No one enjoys being wrong or when they make a mistake. But since we all make mistakes and many times when we are wrong – there is almost always someone around to point them out – getting criticized can be very stressful.
Learning to deal with criticism can be very helpful when it comes to anger management. Many times the hardest criticism to hear is the one that has a little bit of truth to it or one that we fear is a bit true. This can be difficult to face and we may become defensive because a nerve has been hit. Someone may even question our motive for our behavior – and this can really take us off our even keel. In both of these situations if there is any truth to the criticism, it is an opportunity for us to grow, change or modify ourselves – as long as we are able to avoid becoming defensive. If there is no truth to the criticism we need to remember that there is always going to be someone who has an agenda and is ready to criticize not just us but anybody or anything. We need to learn to brush it off and not let it affect us.

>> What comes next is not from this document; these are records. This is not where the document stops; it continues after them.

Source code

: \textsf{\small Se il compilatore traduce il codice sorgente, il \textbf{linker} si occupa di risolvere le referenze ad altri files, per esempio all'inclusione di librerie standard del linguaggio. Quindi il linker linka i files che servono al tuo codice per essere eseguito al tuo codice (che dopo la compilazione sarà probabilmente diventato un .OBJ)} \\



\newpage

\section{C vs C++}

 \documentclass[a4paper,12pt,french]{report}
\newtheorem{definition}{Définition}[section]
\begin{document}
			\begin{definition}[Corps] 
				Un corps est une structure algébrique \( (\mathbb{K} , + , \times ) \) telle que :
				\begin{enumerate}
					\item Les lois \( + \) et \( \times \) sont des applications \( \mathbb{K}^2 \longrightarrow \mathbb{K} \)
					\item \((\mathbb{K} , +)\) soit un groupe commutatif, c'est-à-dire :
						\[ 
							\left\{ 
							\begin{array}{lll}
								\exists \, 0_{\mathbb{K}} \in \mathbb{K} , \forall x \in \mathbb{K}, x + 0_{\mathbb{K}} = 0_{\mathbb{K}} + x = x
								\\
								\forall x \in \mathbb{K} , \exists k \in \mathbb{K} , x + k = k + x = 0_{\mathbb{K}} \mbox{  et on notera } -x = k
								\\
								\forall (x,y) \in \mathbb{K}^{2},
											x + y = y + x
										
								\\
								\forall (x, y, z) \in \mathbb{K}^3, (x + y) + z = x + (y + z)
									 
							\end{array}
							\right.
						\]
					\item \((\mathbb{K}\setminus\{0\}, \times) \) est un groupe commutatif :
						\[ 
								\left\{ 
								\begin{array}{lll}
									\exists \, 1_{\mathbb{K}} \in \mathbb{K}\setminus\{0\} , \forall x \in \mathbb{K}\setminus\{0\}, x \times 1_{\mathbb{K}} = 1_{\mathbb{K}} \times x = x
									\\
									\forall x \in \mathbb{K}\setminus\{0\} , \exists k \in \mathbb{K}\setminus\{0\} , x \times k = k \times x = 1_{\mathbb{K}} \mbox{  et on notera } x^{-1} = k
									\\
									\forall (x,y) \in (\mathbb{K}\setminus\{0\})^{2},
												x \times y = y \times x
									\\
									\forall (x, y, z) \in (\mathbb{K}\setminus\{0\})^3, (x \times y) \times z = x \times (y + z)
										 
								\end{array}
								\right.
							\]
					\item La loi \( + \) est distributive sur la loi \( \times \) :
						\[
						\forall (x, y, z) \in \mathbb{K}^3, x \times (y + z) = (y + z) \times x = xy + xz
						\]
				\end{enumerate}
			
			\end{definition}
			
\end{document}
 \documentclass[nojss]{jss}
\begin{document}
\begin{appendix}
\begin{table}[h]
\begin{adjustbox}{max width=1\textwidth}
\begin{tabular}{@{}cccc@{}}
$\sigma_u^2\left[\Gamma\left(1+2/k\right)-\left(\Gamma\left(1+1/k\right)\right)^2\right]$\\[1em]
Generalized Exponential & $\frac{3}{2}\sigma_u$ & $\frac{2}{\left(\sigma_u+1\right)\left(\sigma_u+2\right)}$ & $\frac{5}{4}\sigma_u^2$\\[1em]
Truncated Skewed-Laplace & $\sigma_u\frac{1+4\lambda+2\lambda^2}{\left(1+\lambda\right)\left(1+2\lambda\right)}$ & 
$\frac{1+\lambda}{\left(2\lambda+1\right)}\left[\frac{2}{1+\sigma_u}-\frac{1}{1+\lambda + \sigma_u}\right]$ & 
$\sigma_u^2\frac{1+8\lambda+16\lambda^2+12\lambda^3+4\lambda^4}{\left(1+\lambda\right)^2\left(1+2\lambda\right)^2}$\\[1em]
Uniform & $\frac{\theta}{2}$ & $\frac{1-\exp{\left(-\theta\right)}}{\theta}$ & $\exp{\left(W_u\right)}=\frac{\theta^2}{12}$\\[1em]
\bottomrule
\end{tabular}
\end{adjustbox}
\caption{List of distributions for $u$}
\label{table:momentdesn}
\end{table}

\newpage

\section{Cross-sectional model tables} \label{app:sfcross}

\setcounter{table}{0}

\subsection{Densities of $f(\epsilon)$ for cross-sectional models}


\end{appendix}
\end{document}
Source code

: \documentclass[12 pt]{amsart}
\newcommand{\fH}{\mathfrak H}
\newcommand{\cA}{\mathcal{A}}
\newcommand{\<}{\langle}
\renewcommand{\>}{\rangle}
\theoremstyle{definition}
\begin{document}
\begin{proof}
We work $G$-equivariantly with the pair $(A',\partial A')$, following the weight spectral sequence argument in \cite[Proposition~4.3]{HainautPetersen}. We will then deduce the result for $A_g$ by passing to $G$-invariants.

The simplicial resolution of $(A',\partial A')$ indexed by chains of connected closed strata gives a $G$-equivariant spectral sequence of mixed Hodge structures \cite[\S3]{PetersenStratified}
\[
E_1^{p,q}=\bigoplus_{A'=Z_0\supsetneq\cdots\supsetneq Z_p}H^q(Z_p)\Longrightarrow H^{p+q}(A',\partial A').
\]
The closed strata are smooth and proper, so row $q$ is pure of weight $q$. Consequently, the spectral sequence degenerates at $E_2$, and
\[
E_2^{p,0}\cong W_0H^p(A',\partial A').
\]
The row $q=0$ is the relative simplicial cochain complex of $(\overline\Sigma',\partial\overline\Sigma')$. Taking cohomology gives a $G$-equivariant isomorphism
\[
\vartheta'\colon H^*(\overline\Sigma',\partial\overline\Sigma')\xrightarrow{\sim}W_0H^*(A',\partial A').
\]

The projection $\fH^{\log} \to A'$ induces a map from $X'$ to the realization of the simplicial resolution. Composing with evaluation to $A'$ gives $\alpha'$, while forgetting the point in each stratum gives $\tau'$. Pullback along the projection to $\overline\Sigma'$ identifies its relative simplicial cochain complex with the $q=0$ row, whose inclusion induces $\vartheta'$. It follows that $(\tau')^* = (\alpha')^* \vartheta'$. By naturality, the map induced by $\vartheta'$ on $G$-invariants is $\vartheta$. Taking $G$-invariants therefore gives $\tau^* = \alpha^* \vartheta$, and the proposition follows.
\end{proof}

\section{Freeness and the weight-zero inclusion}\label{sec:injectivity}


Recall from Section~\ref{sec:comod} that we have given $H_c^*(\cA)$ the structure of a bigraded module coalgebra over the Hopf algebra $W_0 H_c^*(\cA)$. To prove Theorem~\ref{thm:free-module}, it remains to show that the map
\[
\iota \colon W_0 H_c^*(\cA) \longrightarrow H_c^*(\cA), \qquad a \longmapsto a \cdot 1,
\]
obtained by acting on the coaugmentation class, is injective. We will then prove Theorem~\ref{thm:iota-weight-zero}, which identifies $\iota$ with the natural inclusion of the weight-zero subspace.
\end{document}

Learning to deal with the stress of criticism also includes our ability to consider the source of the criticism. Have you ever noticed that the person who has children who misbehave all the time wants to give parenting advice?, or the guy who is always broke wants to give financial advice? Consider the source, when those kind of people are being critical. It never hurts to hear them out, but to do so and take it personally may become too stressful, resulting in an angry mood.
Finally, be kind to yourself. Everyone makes mistakes, take responsibility for the mistakes we make by 1. admit them, 2. apologize, 3. see if there is a way of fixing them – but do not beat yourself up over them. Doing so really takes the stress off. We begin to view our mistakes as learning experiences and we can do better the next time.
There you have three steps to dealing with criticism that comes from the well intentioned, to those with bad motives to criticizing ourselves. Thinking about this ahead of time will protect us from losing control of our anger due to criticism.